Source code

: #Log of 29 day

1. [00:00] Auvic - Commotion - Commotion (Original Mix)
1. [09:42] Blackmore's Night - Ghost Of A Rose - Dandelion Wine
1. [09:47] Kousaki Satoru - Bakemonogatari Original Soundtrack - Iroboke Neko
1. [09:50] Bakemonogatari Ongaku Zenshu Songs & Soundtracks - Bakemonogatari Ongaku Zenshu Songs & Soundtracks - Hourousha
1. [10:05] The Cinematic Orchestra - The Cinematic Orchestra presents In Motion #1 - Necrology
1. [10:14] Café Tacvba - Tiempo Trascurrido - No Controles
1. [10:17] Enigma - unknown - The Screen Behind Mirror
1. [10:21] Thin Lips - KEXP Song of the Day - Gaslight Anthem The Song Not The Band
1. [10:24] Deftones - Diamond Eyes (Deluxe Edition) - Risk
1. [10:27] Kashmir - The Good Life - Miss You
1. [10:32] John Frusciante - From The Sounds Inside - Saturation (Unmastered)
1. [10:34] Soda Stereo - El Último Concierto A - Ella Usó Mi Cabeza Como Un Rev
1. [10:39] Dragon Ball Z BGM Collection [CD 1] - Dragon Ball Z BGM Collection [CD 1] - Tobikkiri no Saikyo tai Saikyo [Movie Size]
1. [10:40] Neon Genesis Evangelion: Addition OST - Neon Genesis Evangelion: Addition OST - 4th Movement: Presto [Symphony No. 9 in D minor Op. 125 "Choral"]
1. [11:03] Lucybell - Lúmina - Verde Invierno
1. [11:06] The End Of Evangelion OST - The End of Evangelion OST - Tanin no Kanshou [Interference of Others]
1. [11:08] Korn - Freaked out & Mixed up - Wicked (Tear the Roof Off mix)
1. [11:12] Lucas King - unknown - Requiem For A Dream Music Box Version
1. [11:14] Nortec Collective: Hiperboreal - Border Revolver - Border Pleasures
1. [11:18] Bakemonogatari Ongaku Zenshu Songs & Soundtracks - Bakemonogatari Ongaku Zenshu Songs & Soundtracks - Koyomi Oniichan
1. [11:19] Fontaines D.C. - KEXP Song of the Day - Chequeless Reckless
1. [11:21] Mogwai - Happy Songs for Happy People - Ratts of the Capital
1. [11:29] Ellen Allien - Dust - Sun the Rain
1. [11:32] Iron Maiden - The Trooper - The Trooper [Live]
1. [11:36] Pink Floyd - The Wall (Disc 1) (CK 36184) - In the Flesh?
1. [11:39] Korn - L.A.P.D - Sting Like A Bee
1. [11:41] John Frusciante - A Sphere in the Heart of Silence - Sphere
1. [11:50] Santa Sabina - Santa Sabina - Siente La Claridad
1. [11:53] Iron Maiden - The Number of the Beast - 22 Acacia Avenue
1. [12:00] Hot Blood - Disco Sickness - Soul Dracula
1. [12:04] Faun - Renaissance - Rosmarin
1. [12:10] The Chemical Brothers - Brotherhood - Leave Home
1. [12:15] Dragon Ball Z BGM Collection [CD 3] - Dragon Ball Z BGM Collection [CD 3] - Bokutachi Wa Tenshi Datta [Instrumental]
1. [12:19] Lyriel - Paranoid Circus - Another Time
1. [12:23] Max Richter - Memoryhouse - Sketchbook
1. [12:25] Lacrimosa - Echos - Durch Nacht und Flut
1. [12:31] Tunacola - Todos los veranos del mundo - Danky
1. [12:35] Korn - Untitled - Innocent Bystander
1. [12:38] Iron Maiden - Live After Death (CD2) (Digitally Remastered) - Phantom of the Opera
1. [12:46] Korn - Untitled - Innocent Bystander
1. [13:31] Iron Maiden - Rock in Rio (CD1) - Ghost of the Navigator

TRY IT: Please output every line shown above exactly.

RESULT OF THE EXERCISE:
Source code

: #Log of 29 day

1. [00:00] Auvic - Commotion - Commotion (Original Mix)
1. [09:42] Blackmore's Night - Ghost Of A Rose - Dandelion Wine
1. [09:47] Kousaki Satoru - Bakemonogatari Original Soundtrack - Iroboke Neko
1. [09:50] Bakemonogatari Ongaku Zenshu Songs & Soundtracks - Bakemonogatari Ongaku Zenshu Songs & Soundtracks - Hourousha
1. [10:05] The Cinematic Orchestra - The Cinematic Orchestra presents In Motion #1 - Necrology
1. [10:14] Café Tacvba - Tiempo Trascurrido - No Controles
1. [10:17] Enigma - unknown - The Screen Behind Mirror
1. [10:21] Thin Lips - KEXP Song of the Day - Gaslight Anthem The Song Not The Band
1. [10:24] Deftones - Diamond Eyes (Deluxe Edition) - Risk
1. [10:27] Kashmir - The Good Life - Miss You
1. [10:32] John Frusciante - From The Sounds Inside - Saturation (Unmastered)
1. [10:34] Soda Stereo - El Último Concierto A - Ella Usó Mi Cabeza Como Un Rev
1. [10:39] Dragon Ball Z BGM Collection [CD 1] - Dragon Ball Z BGM Collection [CD 1] - Tobikkiri no Saikyo tai Saikyo [Movie Size]
1. [10:40] Neon Genesis Evangelion: Addition OST - Neon Genesis Evangelion: Addition OST - 4th Movement: Presto [Symphony No. 9 in D minor Op. 125 "Choral"]
1. [11:03] Lucybell - Lúmina - Verde Invierno
1. [11:06] The End Of Evangelion OST - The End of Evangelion OST - Tanin no Kanshou [Interference of Others]
1. [11:08] Korn - Freaked out & Mixed up - Wicked (Tear the Roof Off mix)
1. [11:12] Lucas King - unknown - Requiem For A Dream Music Box Version
1. [11:14] Nortec Collective: Hiperboreal - Border Revolver - Border Pleasures
1. [11:18] Bakemonogatari Ongaku Zenshu Songs & Soundtracks - Bakemonogatari Ongaku Zenshu Songs & Soundtracks - Koyomi Oniichan
1. [11:19] Fontaines D.C. - KEXP Song of the Day - Chequeless Reckless
1. [11:21] Mogwai - Happy Songs for Happy People - Ratts of the Capital
1. [11:29] Ellen Allien - Dust - Sun the Rain
1. [11:32] Iron Maiden - The Trooper - The Trooper [Live]
1. [11:36] Pink Floyd - The Wall (Disc 1) (CK 36184) - In the Flesh?
1. [11:39] Korn - L.A.P.D - Sting Like A Bee
1. [11:41] John Frusciante - A Sphere in the Heart of Silence - Sphere
1. [11:50] Santa Sabina - Santa Sabina - Siente La Claridad
1. [11:53] Iron Maiden - The Number of the Beast - 22 Acacia Avenue
1. [12:00] Hot Blood - Disco Sickness - Soul Dracula
1. [12:04] Faun - Renaissance - Rosmarin
1. [12:10] The Chemical Brothers - Brotherhood - Leave Home
1. [12:15] Dragon Ball Z BGM Collection [CD 3] - Dragon Ball Z BGM Collection [CD 3] - Bokutachi Wa Tenshi Datta [Instrumental]
1. [12:19] Lyriel - Paranoid Circus - Another Time
1. [12:23] Max Richter - Memoryhouse - Sketchbook
1. [12:25] Lacrimosa - Echos - Durch Nacht und Flut
1. [12:31] Tunacola - Todos los veranos del mundo - Danky
1. [12:35] Korn - Untitled - Innocent Bystander
1. [12:38] Iron Maiden - Live After Death (CD2) (Digitally Remastered) - Phantom of the Opera
1. [12:46] Korn - Untitled - Innocent Bystander
1. [13:31] Iron Maiden - Rock in Rio (CD1) - Ghost of the Navigator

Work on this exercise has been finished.